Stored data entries
════════════════════

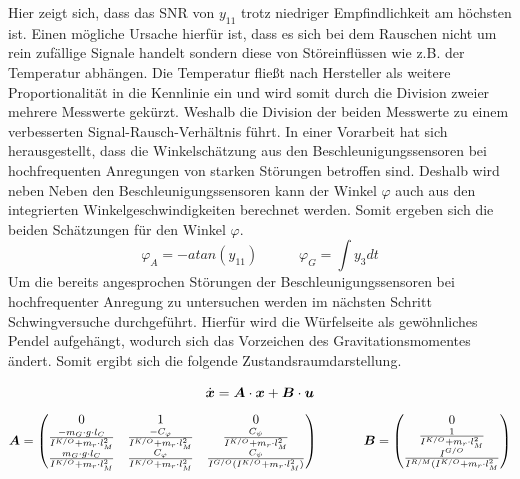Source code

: Hier zeigt sich, dass das SNR von $y_{11}$ trotz niedriger Empfindlichkeit am höchsten ist. Einen mögliche Ursache hierfür ist, dass es sich bei dem Rauschen nicht um rein zufällige Signale handelt sondern diese von Störeinflüssen wie z.B. der Temperatur abhängen. Die Temperatur fließt nach Hersteller als weitere Proportionalität in die Kennlinie ein und wird somit durch die Division zweier mehrere Messwerte gekürzt. Weshalb die Division der beiden Messwerte zu einem verbesserten Signal-Rausch-Verhältnis führt.
In einer Vorarbeit hat sich herausgestellt, dass die Winkelschätzung aus den Beschleunigungssensoren bei hochfrequenten Anregungen von starken Störungen betroffen sind. Deshalb wird neben 
Neben den Beschleunigungssensoren kann der Winkel $\varphi$ auch aus den integrierten Winkelgeschwindigkeiten berechnet werden. Somit ergeben sich die beiden Schätzungen für den Winkel $\varphi$.
\begin{equation}
\varphi_A = -atan(y_{11}) \hspace{35pt} \varphi_G = \int y_3 dt
\end{equation}
Um die bereits angesprochen Störungen der Beschleunigungssensoren bei hochfrequenter Anregung zu untersuchen werden im nächsten Schritt Schwingversuche durchgeführt. Hierfür wird die Würfelseite als gewöhnliches Pendel aufgehängt, wodurch sich das Vorzeichen des Gravitationsmomentes ändert. Somit ergibt sich die folgende Zustandsraumdarstellung.

\begin{equation}
\dot{\boldsymbol{x}}=\boldsymbol{A}\cdot \boldsymbol{x}+\boldsymbol{B}\cdot \boldsymbol{u}
\end{equation}
\begin{equation}
\boldsymbol{A} = \begin{pmatrix}
 0 & 1 & 0 \\
 \frac{-m_G\cdot g\cdot l_C}{I^{K/O}+m_r\cdot l^2_M} & 
 \frac{-C_{\varphi}}{I^{K/O}+m_r\cdot l^2_M} &
 \frac{C_{\psi}}{I^{K/O}+m_r\cdot l^2_M} \\
 \frac{m_G\cdot g \cdot l_C}{I^{K/O}+m_r\cdot l^2_M} &
 \frac{C_{\varphi}}{I^{K/O}+m_r\cdot l^2_M} &
 \frac{C_{\psi}}{I^{G/O}(I^{K/O}+m_r\cdot l^2_M)}
\end{pmatrix}
\hspace{35pt}
\boldsymbol{B} = \begin{pmatrix}
0 \\ \frac{1}{I^{K/O}+m_r\cdot l^2_M} \\ \frac{I^{G/O}}{I^{R/M}(I^{K/O}+m_r \cdot l^2_M}
\end{pmatrix}
\end{equation}

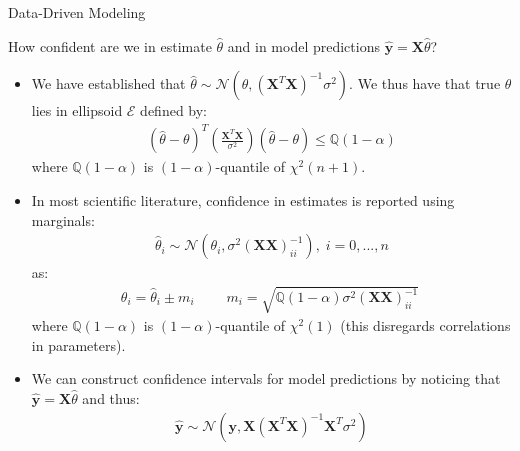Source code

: \documentclass[9pt]{beamer}
\begin{document}
%
\begin{frame}{Data-Driven Modeling}

\begin{block}{}
How confident are we in estimate $\hat{\theta}$ and in model predictions $\hat{\mathbf{y}}=\mathbf{X}\hat{\theta}$?
\end{block}
\begin{itemize}
\setlength{\itemsep}{5pt}
\item We have established that $\hat{\theta}\sim\mathcal{N}(\theta,(\mathbf{X}^T\mathbf{X})^{-1}\sigma^2)$.  We thus have that true $\theta$ lies in ellipsoid $\mathcal{E}$ defined by:
\begin{align*}
(\hat{\theta}-\theta)^T\left(\frac{\mathbf{X}^T\mathbf{X}}{\sigma^2}\right)(\hat{\theta}-\theta)\leq \mathbb{Q}(1-\alpha)
\end{align*}
where $\mathbb{Q}(1-\alpha)$ is $(1-\alpha)$-quantile of $\chi^2(n+1)$.  

\item In most scientific literature, confidence in estimates is reported using marginals:
\begin{align*}
\hat{\theta}_i\sim \mathcal{N}(\theta_i,\sigma^2(\mathbf{X}\mathbf{X})^{-1}_{ii}),\; i=0,...,n
\end{align*}
as:
\begin{align*}
\theta_i=\hat{\theta}_i\pm m_i\;\qquad m_i=\sqrt{\mathbb{Q}(1-\alpha)\sigma^2(\mathbf{X}\mathbf{X})^{-1}_{ii}}\;
\end{align*}
where  $\mathbb{Q}(1-\alpha)$ is $(1-\alpha)$-quantile of $\chi^2(1)$ (this disregards correlations in parameters). 
\item We can construct confidence intervals for model predictions by noticing that $\mathbf{\hat{y}}=\mathbf{X}\hat{\theta}$ and thus:
\begin{align*}
\hat{\mathbf{y}}\sim \mathcal{N}(\mathbf{y},\mathbf{X}(\mathbf{X}^T\mathbf{X})^{-1}\mathbf{X}^T\sigma^2)
\end{align*} 
\end{itemize}
\end{frame}
\end{document}
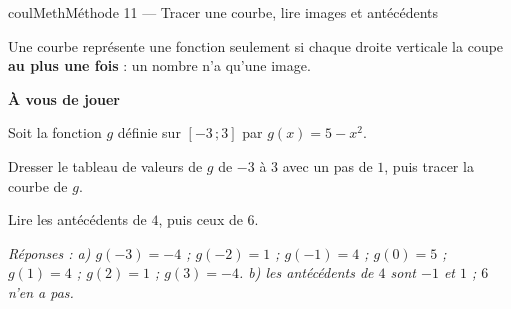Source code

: \documentclass[11pt,a4paper]{article}
\makeatletter
\newcommand{\lycee@intff}[2]{\left[#1\,;#2\right]}
\providecommand{\intff}{\lycee@intff}%
\newcounter{lycee@signet}
\newcommand{\signet}[3][]{\stepcounter{lycee@signet}%
  \edef\lycee@dest{\if\relax\detokenize{#1}\relax
    signet.\arabic{lycee@signet}\else#1\fi}%
  \hypertarget{\lycee@dest}{}\bookmark[level=#2,dest=\lycee@dest]{#3}}
\newcounter{methode}
\newenvironment{methodebox}[1][Méthode]{\stepcounter{methode}%
  \begin{boitecours}[phantom={\signet[methode-\arabic{methode}]{2}{#1}}]{coulMeth}{#1}}%
  {\end{boitecours}}
\newcommand{\etape}[1]{\par\smallskip\textbf{\color{coulMeth}#1}\par\nobreak\smallskip}
\newcommand{\reponse}[1]{\par\smallskip
  {\footnotesize\itshape\color{black!55}Réponses : #1}}
\makeatother
\begin{document}
\begin{methodebox}[Méthode 11 --- Tracer une courbe, lire images et antécédents]
\begin{remarquebox}
Une courbe représente une fonction seulement si chaque droite verticale la coupe
\textbf{au plus une fois} : un nombre n'a qu'une image.
\end{remarquebox}

\etape{À vous de jouer}
Soit la fonction $g$ définie sur $\intff{-3}{3}$ par ${g(x)=5-x^{2}}$.
\begin{questions}[label=\alph*)]
  \item Dresser le tableau de valeurs de $g$ de $-3$ à $3$ avec un pas de $1$, puis
        tracer la courbe de $g$.
  \item Lire les antécédents de $4$, puis ceux de $6$.
\end{questions}
\reponse{a) $g(-3)=-4$ ;\; $g(-2)=1$ ;\; $g(-1)=4$ ;\; $g(0)=5$ ;\; $g(1)=4$ ;\;
$g(2)=1$ ;\; $g(3)=-4$.\; b) les antécédents de $4$ sont $-1$ et $1$ ;\; $6$ n'en a pas.}
\end{methodebox}
\end{document}
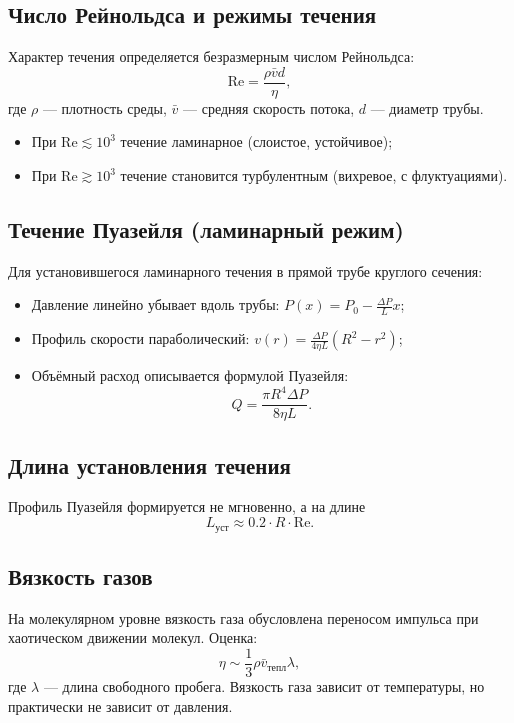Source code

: \documentclass[12pt,a4paper]{article}
\begin{document}
\subsection{Число Рейнольдса и режимы течения}
Характер течения определяется безразмерным числом Рейнольдса:
\begin{equation}
    \mathrm{Re} = \frac{\rho \bar{v} d}{\eta},
\end{equation}
где $\rho$ — плотность среды, $\bar{v}$ — средняя скорость потока, $d$ — диаметр трубы.
\begin{itemize}
    \item При $\mathrm{Re} \lesssim 10^3$ течение ламинарное (слоистое, устойчивое);
    \item При $\mathrm{Re} \gtrsim 10^3$ течение становится турбулентным (вихревое, с флуктуациями).
\end{itemize}

\subsection{Течение Пуазейля (ламинарный режим)}
Для установившегося ламинарного течения в прямой трубе круглого сечения:
\begin{itemize}
    \item Давление линейно убывает вдоль трубы: $P(x) = P_0 - \frac{\Delta P}{L} x$;
    \item Профиль скорости параболический: $v(r) = \frac{\Delta P}{4\eta L}(R^2 - r^2)$;
    \item Объёмный расход описывается формулой Пуазейля:
    \begin{equation}
        Q = \frac{\pi R^4 \Delta P}{8 \eta L}.
    \end{equation}
\end{itemize}

\subsection{Длина установления течения}
Профиль Пуазейля формируется не мгновенно, а на длине
\begin{equation}
    L_{\text{уст}} \approx 0.2 \cdot R \cdot \mathrm{Re}.
\end{equation}

\subsection{Вязкость газов}
На молекулярном уровне вязкость газа обусловлена переносом импульса при хаотическом движении молекул. Оценка:
\begin{equation}
    \eta \sim \frac{1}{3} \rho \bar{v}_{\text{тепл}} \lambda,
\end{equation}
где $\lambda$ — длина свободного пробега. Вязкость газа зависит от температуры, но практически не зависит от давления.
\end{document}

════════════════════

■ **WHAT YOU SHOULD DO**: Go through the records above and copy each line where "arabic" is found.

■ **ANSWER AREA**:
    signet.\arabic{lycee@signet}\else#1\fi}%
  \begin{boitecours}[phantom={\signet[methode-\arabic{methode}]{2}{#1}}]{coulMeth}{#1}}%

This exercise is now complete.